= YOUR INSTRUCTIONS =
Among the entries below, how many lines contain the string "sound"? Reply with that number alone.

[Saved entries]
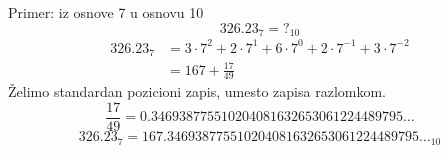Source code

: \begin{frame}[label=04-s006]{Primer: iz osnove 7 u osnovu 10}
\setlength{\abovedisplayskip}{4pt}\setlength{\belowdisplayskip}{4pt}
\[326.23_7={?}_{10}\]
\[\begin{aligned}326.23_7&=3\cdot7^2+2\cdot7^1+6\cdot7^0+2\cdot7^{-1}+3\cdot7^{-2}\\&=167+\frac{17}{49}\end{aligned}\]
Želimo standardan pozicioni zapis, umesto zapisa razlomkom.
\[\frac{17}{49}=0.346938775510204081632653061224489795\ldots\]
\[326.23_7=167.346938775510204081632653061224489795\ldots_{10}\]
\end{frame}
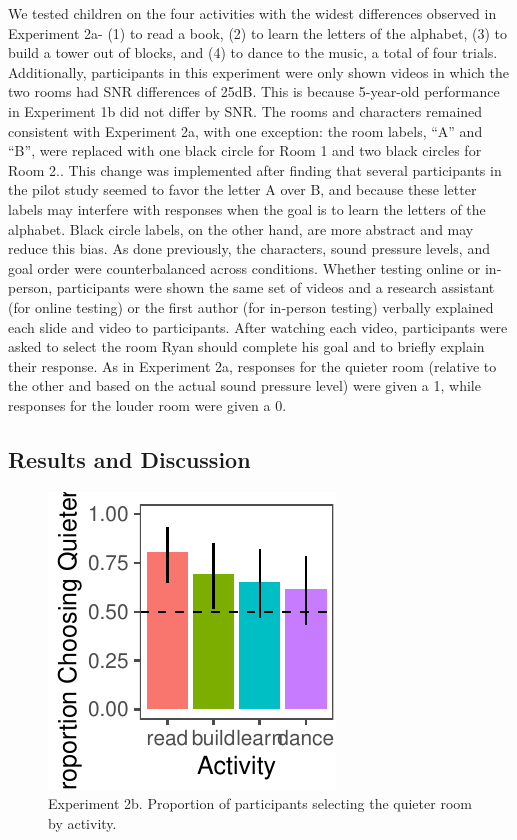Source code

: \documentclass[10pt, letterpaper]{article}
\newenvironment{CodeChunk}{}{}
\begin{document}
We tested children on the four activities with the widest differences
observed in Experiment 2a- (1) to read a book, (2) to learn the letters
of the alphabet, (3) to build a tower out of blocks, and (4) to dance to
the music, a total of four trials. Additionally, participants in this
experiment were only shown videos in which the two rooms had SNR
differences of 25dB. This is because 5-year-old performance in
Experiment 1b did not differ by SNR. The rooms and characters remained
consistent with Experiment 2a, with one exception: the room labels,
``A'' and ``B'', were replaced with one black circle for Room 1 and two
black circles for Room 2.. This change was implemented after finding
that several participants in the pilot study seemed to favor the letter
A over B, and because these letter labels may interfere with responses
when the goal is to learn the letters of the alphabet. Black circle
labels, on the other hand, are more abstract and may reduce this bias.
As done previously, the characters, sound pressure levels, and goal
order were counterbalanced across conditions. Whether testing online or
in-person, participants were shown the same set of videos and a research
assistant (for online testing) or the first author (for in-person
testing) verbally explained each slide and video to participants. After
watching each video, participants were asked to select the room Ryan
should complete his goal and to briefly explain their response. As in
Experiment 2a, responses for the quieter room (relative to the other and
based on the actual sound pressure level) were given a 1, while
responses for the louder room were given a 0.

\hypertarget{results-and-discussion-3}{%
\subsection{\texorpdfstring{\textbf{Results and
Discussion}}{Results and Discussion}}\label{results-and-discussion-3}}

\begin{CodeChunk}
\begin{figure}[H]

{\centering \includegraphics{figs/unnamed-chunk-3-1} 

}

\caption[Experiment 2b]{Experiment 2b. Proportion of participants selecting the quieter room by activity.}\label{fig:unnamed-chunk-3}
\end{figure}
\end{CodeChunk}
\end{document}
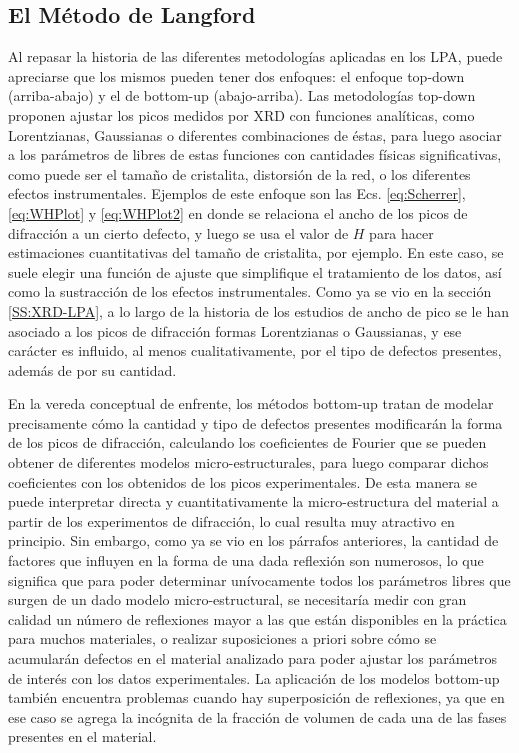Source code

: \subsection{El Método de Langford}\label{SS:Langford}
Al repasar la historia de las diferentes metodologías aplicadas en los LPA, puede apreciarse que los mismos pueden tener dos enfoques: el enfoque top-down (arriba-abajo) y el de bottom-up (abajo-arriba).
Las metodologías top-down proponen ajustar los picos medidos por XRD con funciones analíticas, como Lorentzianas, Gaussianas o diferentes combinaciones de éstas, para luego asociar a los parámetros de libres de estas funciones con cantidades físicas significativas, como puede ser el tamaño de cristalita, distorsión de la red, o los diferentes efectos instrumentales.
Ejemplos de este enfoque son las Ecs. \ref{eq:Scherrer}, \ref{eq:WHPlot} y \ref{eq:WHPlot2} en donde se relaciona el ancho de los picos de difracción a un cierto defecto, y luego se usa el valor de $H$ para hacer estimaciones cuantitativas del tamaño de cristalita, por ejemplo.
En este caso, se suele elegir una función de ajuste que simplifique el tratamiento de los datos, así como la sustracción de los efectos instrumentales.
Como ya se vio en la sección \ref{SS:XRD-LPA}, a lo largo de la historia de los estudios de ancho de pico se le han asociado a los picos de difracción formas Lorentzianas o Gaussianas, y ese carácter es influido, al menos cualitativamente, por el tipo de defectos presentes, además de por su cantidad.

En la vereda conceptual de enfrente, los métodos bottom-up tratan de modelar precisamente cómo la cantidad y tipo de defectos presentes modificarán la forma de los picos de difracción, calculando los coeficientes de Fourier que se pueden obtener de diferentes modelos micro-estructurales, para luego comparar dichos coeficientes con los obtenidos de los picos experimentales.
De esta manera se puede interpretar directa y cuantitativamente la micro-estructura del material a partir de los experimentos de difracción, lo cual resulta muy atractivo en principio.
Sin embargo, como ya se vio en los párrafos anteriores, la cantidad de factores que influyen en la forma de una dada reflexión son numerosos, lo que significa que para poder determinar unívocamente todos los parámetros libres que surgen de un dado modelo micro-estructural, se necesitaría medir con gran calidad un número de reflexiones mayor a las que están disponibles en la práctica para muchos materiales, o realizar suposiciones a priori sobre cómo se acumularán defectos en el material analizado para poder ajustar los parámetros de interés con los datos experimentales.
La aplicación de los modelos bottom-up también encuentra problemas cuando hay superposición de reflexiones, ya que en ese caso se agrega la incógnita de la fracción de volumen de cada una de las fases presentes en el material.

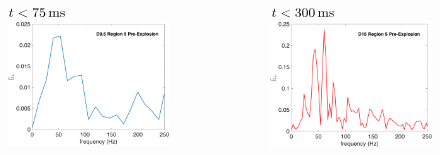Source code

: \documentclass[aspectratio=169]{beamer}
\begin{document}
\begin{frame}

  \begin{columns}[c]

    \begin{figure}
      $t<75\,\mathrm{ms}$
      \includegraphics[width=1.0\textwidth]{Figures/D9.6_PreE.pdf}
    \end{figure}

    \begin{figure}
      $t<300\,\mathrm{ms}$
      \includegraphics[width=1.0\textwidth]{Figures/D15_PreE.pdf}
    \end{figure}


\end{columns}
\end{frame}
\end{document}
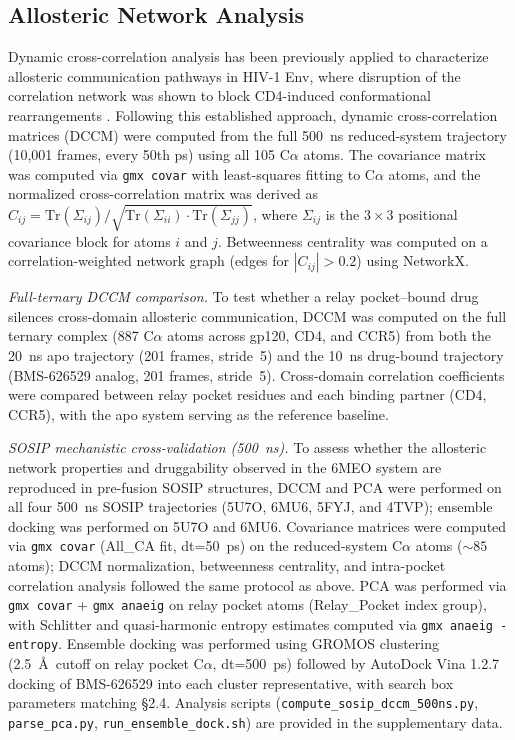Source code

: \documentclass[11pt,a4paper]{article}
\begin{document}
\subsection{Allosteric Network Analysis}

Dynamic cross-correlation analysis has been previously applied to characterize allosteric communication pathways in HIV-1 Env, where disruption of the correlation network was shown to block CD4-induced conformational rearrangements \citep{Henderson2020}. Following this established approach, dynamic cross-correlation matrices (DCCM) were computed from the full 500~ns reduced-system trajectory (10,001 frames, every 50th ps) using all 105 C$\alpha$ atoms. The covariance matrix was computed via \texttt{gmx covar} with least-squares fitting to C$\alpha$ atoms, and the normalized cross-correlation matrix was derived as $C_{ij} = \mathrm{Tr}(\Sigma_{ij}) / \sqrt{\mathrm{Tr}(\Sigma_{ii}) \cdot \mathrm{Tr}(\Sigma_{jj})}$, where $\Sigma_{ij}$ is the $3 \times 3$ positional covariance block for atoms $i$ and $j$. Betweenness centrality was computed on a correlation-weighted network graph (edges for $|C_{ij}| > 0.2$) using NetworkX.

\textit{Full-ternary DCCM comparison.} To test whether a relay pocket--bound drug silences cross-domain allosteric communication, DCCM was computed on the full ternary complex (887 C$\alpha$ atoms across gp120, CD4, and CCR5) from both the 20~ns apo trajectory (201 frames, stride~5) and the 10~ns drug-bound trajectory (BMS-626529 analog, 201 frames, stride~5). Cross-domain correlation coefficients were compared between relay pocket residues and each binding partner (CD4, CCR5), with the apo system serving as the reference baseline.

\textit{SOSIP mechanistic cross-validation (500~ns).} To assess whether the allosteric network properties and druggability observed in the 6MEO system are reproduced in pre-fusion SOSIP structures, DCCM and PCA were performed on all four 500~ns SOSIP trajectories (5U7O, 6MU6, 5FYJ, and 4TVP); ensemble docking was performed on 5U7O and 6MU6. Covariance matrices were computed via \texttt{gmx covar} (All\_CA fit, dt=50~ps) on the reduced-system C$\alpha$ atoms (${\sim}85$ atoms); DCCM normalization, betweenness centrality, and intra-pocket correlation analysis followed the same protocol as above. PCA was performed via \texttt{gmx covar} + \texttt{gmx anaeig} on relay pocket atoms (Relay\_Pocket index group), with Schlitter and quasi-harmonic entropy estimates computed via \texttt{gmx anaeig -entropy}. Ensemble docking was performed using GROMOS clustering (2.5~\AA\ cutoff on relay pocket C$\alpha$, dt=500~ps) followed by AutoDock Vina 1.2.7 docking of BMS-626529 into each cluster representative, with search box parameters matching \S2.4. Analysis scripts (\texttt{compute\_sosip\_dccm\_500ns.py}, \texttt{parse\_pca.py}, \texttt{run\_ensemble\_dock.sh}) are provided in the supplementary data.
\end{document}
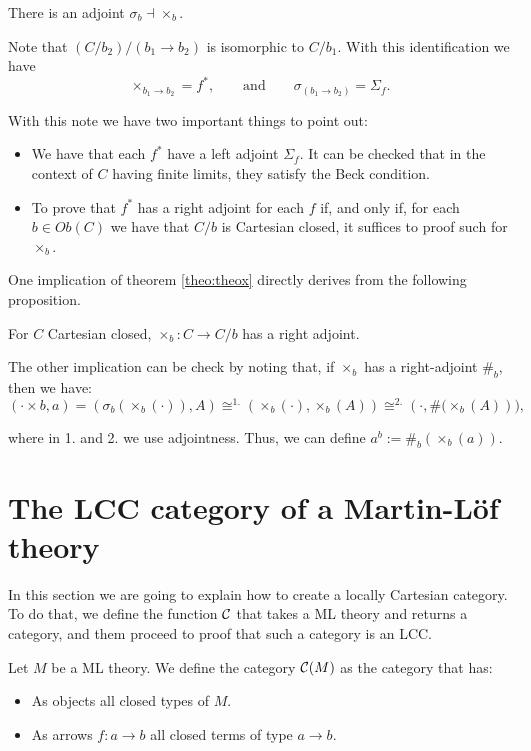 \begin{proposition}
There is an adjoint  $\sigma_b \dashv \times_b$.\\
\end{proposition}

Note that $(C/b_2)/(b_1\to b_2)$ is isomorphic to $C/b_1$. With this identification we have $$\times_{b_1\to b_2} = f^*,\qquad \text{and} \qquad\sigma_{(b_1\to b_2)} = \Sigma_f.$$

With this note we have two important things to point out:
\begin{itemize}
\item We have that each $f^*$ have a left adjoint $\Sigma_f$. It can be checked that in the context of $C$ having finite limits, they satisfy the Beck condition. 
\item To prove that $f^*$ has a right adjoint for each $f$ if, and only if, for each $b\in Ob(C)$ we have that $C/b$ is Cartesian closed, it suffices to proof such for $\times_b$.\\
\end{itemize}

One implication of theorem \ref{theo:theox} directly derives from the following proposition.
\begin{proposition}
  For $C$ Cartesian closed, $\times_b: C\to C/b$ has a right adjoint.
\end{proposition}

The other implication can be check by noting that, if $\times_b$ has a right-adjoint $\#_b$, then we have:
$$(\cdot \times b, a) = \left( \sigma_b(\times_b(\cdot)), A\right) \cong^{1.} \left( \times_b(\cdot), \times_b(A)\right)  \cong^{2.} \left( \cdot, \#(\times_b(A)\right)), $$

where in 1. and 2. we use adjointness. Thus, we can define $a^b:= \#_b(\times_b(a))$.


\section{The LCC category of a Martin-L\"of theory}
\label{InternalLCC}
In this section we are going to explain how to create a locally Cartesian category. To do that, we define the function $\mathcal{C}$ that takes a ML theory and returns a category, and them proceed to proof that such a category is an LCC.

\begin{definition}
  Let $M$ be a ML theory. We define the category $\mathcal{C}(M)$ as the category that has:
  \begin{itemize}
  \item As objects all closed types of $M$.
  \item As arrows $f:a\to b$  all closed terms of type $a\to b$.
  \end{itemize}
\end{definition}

= RESPONSE BELOW =
2